Christopher Cockerell, the son of Sydney Cockerell, the famous typographer, was born on 4th June, 1910. Cockerell studied engineering at Peterhouse College, Cambridge before carrying out research into radio and electronics.
In 1935 Cockerell began work at the Marconi Company. At first he was involved in producing broadcasting equipment for television. In 1939 he turned his attentions to the war effort and was a member of the team who produced the first radio detection finder, that was installed in all British bombers.
After the Second World War Cockerell left Marconi and bought a boat business on the Suffolk Broads. Over the next few years he began experimenting with ways of making boats go faster by reducing the friction of water. At first he worked on the idea of air lubrication of the hull. Eventually he came to the conclusion that a major reduction in drag could only be obtained if the hull could be supported over the water by a thick air cushion.
In 1953 Cockerell began work on the hovercroft. After successful experiments on Oulton Broad, Cockerell approached the government National Research Development Council (NRDC) who invested £1,000 in his invention. However, it took him another three years before he got full commercial backing for his project.
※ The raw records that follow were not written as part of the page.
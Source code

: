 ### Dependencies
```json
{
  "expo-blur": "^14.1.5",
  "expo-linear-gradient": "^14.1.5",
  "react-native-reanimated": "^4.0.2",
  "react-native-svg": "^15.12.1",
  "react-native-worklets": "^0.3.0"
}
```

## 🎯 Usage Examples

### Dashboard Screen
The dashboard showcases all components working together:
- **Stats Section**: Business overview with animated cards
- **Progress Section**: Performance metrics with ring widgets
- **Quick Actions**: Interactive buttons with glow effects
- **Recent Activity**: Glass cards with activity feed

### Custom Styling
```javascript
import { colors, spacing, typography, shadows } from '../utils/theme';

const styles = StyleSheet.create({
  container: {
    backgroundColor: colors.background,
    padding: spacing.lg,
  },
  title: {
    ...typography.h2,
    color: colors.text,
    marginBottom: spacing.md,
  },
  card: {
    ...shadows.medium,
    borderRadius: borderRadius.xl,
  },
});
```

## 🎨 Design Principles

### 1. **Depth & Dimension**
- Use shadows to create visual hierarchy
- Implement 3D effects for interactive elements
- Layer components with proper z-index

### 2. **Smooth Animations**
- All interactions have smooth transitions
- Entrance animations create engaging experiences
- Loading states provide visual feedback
The SR.NI hovercraft crossed the English Channel from Calais and Dover on 25th July, 1959. At that time it was capable of 30mph at a height of 15 inches. However, Cockerell discovered that his hovercraft could not negotiate waves more than 50cms high and had to fit a flexible skirt to make is useable in all conditions.
Cockerell was only paid £150,000 for his invention that took over ten years to develop. Attempts to have this sum increased was unsuccessful. Christopher Cockerell, who was knighted in 1969, and elected Fellow of the Royal Society, died on 1st June, 1999.